JarrentWu1031 / SC4D

[ECCV 2024] Official code for: SC4D: Sparse-Controlled Video-to-4D Generation and Motion Transfer
82 stars 2 forks source link

Multi-View Generation #3

Open sauradip opened 2 months ago

sauradip commented 2 months ago

Hi ,

Thanks for making the work public. I find that your code works only when there is global movements, when the movement is local then the control points dont optimize well.

For the input video below

https://github.com/user-attachments/assets/7a9f28fc-9780-4945-812a-a97339064612

I am getting this output

https://github.com/user-attachments/assets/3ce19bb4-eb7e-43d2-8d0e-cf2432f88140

with the control poitns as this

https://github.com/user-attachments/assets/97131df2-9798-486b-b27c-0aafbc1bee90

which means the local deformation is hard to model with sparse control points. Any idea how to solve this ?
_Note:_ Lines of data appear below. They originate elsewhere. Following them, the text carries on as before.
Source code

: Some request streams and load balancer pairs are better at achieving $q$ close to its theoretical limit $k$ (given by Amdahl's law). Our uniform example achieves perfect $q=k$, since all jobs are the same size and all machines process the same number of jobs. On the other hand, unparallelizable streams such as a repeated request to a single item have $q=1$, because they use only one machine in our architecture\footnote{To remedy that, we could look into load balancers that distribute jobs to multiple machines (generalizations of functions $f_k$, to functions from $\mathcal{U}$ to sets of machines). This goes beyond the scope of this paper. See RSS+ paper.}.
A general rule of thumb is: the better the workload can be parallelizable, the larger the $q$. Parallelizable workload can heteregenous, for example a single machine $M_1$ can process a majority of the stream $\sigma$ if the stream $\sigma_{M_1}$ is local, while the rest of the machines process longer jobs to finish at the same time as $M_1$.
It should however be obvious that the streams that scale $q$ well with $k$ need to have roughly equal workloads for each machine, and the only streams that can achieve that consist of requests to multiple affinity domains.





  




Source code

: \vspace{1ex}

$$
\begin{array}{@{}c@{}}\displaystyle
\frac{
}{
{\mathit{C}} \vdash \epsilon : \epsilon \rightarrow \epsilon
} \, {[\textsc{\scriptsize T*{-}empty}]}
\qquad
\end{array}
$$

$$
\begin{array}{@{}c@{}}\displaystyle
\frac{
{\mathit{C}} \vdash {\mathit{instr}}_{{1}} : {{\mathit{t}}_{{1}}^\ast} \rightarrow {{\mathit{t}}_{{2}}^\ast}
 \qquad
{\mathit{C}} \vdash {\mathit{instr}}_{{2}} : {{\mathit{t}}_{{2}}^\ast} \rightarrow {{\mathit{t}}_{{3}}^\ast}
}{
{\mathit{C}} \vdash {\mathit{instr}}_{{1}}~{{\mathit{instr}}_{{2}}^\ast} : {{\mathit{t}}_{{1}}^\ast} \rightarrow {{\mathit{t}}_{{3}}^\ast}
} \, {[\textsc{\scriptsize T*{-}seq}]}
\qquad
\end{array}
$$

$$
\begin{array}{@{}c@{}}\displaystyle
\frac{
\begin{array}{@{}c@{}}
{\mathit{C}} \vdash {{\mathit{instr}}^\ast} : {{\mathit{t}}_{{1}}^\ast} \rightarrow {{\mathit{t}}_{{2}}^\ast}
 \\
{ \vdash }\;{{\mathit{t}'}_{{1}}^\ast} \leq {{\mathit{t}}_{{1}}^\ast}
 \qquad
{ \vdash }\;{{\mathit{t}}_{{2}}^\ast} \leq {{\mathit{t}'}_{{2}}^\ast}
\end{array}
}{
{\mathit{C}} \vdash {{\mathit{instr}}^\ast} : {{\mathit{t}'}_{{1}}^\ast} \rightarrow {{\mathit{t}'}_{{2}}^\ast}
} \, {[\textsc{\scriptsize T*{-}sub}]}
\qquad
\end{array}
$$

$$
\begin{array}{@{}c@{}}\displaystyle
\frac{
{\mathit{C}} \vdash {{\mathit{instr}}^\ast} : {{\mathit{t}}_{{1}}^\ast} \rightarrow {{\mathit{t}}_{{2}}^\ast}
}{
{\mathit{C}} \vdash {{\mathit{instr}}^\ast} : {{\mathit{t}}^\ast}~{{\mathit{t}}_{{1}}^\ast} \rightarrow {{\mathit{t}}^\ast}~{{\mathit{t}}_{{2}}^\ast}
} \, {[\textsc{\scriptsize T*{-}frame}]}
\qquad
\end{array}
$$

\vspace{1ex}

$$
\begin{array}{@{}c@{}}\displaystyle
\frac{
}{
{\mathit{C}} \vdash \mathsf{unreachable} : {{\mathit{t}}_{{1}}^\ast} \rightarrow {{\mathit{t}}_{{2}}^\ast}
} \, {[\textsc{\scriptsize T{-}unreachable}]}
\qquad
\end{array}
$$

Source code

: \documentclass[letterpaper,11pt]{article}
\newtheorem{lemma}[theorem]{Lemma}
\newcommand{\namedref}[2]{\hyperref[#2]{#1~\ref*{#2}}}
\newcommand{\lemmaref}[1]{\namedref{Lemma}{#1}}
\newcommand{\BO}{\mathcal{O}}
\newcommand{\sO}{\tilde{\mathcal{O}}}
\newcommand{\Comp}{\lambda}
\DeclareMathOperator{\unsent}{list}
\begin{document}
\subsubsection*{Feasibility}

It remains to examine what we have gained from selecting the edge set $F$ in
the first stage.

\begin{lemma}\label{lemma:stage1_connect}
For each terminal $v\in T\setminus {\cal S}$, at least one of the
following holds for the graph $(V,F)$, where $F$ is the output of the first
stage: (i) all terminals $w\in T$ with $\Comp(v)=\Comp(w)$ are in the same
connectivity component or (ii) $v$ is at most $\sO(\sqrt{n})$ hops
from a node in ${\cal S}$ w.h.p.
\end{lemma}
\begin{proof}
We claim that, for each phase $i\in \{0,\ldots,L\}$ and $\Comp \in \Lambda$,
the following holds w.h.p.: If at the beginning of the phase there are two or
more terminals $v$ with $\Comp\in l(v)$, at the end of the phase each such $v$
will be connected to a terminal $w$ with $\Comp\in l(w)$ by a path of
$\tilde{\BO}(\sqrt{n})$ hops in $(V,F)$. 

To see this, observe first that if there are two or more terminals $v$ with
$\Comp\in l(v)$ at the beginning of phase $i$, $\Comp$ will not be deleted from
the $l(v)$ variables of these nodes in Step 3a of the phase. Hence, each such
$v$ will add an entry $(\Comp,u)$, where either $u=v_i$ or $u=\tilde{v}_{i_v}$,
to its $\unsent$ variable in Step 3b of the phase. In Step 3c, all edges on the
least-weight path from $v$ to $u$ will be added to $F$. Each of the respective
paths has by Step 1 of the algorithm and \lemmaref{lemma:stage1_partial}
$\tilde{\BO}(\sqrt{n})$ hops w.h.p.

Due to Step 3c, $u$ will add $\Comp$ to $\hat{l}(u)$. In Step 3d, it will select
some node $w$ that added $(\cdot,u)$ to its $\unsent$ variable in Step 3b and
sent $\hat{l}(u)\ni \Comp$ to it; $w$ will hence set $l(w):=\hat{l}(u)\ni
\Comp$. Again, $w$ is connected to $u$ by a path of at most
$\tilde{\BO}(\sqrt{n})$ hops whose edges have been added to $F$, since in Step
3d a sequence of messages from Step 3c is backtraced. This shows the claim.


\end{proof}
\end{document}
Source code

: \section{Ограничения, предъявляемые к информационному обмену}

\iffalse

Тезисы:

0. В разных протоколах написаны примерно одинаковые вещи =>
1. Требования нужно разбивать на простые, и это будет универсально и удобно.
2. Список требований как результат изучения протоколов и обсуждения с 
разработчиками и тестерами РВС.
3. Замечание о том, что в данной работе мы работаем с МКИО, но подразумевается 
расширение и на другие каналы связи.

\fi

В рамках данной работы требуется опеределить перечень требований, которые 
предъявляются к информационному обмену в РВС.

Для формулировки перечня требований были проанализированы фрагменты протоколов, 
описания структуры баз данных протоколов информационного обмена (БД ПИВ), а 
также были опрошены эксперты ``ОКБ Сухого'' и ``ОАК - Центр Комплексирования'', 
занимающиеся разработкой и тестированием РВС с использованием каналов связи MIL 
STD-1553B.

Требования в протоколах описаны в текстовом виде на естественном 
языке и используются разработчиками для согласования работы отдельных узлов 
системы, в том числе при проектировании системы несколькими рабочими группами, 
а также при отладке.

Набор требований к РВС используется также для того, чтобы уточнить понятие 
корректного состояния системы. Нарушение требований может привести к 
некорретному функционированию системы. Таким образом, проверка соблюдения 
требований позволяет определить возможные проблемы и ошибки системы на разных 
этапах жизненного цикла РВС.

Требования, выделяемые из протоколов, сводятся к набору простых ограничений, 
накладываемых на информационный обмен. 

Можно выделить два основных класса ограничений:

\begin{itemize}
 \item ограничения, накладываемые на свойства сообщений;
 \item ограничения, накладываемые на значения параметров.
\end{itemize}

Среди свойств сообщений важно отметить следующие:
sauradip commented 2 months ago

Also i am getting very blurry results, i feel i need to increase the number of points, can you suggest what parameters in your code base can help me get better results

JarrentWu1031 commented 2 months ago

Hi ,

Thanks for making the work public. I find that your code works only when there is global movements, when the movement is local then the control points dont optimize well.

For the input video below

fan.mp4 I am getting this output

fan_0.mp4 with the control poitns as this

fan_cpts_0.mp4 which means the local deformation is hard to model with sparse control points. Any idea how to solve this ?

Hi, I think there are two main reasons that cause the issues you mentioned. On the one hand, I believe the segmentation result in this example might be incorrect. It is likely that the entire fan has been segmented as a whole without removing the gaps between the blades. This would cause the gaps between the blades to gradually turn into white 3DGS during the optimization process. On the other hand, the performance of our method largely depends on the distillation source (Zero123 here), which might fail to produce reasonable novel views for instances like this. You can randomly select a frame of this video and check if Zero123 handles it well in novel view synthesis.

To achieve better results in this example, I suggest you first check if the mask area in the segmentation result is correct. You might need a more powerful segmentor to handle certain examples, as this directly affects the areas where 3DGS and control points exist. Additionally, changing the distillation source might yield better results. However, I've previously tried multi-view generation networks like ImageDream, but their performance on the Consistent4D benchmark is not as good as Zero123xl.

JarrentWu1031 commented 2 months ago

Also i am getting very blurry results, i feel i need to increase the number of points, can you suggest what parameters in your code base can help me get better results

Is this the example you showed above? Or can you provide the blurry results so I can better figure out the cause of the blurriness.